### EXERCISE REQUIREMENTS
Please reproduce all of the lines below, word for word and in full.

[Data excerpts]
◆ ◆ ◆ ◆

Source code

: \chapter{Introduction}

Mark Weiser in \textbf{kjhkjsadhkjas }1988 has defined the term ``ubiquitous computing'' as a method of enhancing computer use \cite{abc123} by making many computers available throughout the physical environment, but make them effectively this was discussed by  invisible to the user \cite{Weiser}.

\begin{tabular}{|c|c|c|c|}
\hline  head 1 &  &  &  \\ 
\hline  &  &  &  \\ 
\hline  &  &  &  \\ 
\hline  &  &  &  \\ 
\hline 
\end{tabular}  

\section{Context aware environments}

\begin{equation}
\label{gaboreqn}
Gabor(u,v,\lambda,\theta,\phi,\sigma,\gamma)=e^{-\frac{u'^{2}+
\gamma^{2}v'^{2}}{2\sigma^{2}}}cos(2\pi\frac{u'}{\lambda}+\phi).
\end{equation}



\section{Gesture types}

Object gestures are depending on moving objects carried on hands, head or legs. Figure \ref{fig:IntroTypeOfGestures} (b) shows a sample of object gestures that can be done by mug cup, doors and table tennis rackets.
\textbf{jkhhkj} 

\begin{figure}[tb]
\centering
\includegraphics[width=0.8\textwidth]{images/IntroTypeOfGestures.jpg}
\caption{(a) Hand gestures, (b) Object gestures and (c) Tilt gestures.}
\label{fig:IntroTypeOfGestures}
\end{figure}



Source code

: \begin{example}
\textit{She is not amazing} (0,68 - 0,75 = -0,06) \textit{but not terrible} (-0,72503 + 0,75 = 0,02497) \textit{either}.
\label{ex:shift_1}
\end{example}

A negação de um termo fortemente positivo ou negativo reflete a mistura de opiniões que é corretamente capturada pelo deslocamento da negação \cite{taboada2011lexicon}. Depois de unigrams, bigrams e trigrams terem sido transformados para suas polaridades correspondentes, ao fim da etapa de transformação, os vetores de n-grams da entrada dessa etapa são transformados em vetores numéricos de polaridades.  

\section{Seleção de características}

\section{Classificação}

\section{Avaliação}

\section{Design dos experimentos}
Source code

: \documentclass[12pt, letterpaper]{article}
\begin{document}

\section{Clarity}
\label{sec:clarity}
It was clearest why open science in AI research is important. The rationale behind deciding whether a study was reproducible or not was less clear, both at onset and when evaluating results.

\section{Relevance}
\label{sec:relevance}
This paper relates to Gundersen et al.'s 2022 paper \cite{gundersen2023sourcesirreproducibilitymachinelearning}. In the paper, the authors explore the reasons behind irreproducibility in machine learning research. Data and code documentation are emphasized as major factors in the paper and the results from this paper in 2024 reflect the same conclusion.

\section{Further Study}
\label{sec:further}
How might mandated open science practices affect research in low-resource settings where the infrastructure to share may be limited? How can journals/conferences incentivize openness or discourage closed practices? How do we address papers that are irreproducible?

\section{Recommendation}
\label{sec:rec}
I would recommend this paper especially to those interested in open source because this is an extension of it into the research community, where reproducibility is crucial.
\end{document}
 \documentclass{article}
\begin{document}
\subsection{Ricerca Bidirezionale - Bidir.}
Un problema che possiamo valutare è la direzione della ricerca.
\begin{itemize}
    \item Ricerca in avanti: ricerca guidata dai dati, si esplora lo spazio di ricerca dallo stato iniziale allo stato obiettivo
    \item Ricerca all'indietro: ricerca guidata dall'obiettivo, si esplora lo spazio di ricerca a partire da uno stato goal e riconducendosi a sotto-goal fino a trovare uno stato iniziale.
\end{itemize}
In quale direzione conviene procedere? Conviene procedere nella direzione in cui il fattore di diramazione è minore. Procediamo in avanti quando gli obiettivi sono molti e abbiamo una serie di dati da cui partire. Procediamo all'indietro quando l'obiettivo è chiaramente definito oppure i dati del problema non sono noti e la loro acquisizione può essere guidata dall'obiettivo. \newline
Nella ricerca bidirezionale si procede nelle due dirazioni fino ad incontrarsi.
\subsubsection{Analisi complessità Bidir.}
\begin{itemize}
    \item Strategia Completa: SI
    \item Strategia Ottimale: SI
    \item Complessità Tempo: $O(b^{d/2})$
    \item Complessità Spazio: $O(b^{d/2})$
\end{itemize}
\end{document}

◆ ◆ ◆ ◆

### RESULT FOR THIS TASK
Source code

: \chapter{Introduction}

Mark Weiser in \textbf{kjhkjsadhkjas }1988 has defined the term ``ubiquitous computing'' as a method of enhancing computer use \cite{abc123} by making many computers available throughout the physical environment, but make them effectively this was discussed by  invisible to the user \cite{Weiser}.

\begin{tabular}{|c|c|c|c|}
\hline  head 1 &  &  &  \\ 
\hline  &  &  &  \\ 
\hline  &  &  &  \\ 
\hline  &  &  &  \\ 
\hline 
\end{tabular}  

\section{Context aware environments}

\begin{equation}
\label{gaboreqn}
Gabor(u,v,\lambda,\theta,\phi,\sigma,\gamma)=e^{-\frac{u'^{2}+
\gamma^{2}v'^{2}}{2\sigma^{2}}}cos(2\pi\frac{u'}{\lambda}+\phi).
\end{equation}



\section{Gesture types}

Object gestures are depending on moving objects carried on hands, head or legs. Figure \ref{fig:IntroTypeOfGestures} (b) shows a sample of object gestures that can be done by mug cup, doors and table tennis rackets.
\textbf{jkhhkj} 

\begin{figure}[tb]
\centering
\includegraphics[width=0.8\textwidth]{images/IntroTypeOfGestures.jpg}
\caption{(a) Hand gestures, (b) Object gestures and (c) Tilt gestures.}
\label{fig:IntroTypeOfGestures}
\end{figure}



Source code

: \begin{example}
\textit{She is not amazing} (0,68 - 0,75 = -0,06) \textit{but not terrible} (-0,72503 + 0,75 = 0,02497) \textit{either}.
\label{ex:shift_1}
\end{example}

A negação de um termo fortemente positivo ou negativo reflete a mistura de opiniões que é corretamente capturada pelo deslocamento da negação \cite{taboada2011lexicon}. Depois de unigrams, bigrams e trigrams terem sido transformados para suas polaridades correspondentes, ao fim da etapa de transformação, os vetores de n-grams da entrada dessa etapa são transformados em vetores numéricos de polaridades.  

\section{Seleção de características}

\section{Classificação}

\section{Avaliação}

\section{Design dos experimentos}
Source code

: \documentclass[12pt, letterpaper]{article}
\begin{document}

\section{Clarity}
\label{sec:clarity}
It was clearest why open science in AI research is important. The rationale behind deciding whether a study was reproducible or not was less clear, both at onset and when evaluating results.

\section{Relevance}
\label{sec:relevance}
This paper relates to Gundersen et al.'s 2022 paper \cite{gundersen2023sourcesirreproducibilitymachinelearning}. In the paper, the authors explore the reasons behind irreproducibility in machine learning research. Data and code documentation are emphasized as major factors in the paper and the results from this paper in 2024 reflect the same conclusion.

\section{Further Study}
\label{sec:further}
How might mandated open science practices affect research in low-resource settings where the infrastructure to share may be limited? How can journals/conferences incentivize openness or discourage closed practices? How do we address papers that are irreproducible?

\section{Recommendation}
\label{sec:rec}
I would recommend this paper especially to those interested in open source because this is an extension of it into the research community, where reproducibility is crucial.
\end{document}
 \documentclass{article}
\begin{document}
\subsection{Ricerca Bidirezionale - Bidir.}
Un problema che possiamo valutare è la direzione della ricerca.
\begin{itemize}
    \item Ricerca in avanti: ricerca guidata dai dati, si esplora lo spazio di ricerca dallo stato iniziale allo stato obiettivo
    \item Ricerca all'indietro: ricerca guidata dall'obiettivo, si esplora lo spazio di ricerca a partire da uno stato goal e riconducendosi a sotto-goal fino a trovare uno stato iniziale.
\end{itemize}
In quale direzione conviene procedere? Conviene procedere nella direzione in cui il fattore di diramazione è minore. Procediamo in avanti quando gli obiettivi sono molti e abbiamo una serie di dati da cui partire. Procediamo all'indietro quando l'obiettivo è chiaramente definito oppure i dati del problema non sono noti e la loro acquisizione può essere guidata dall'obiettivo. \newline
Nella ricerca bidirezionale si procede nelle due dirazioni fino ad incontrarsi.
\subsubsection{Analisi complessità Bidir.}
\begin{itemize}
    \item Strategia Completa: SI
    \item Strategia Ottimale: SI
    \item Complessità Tempo: $O(b^{d/2})$
    \item Complessità Spazio: $O(b^{d/2})$
\end{itemize}
\end{document}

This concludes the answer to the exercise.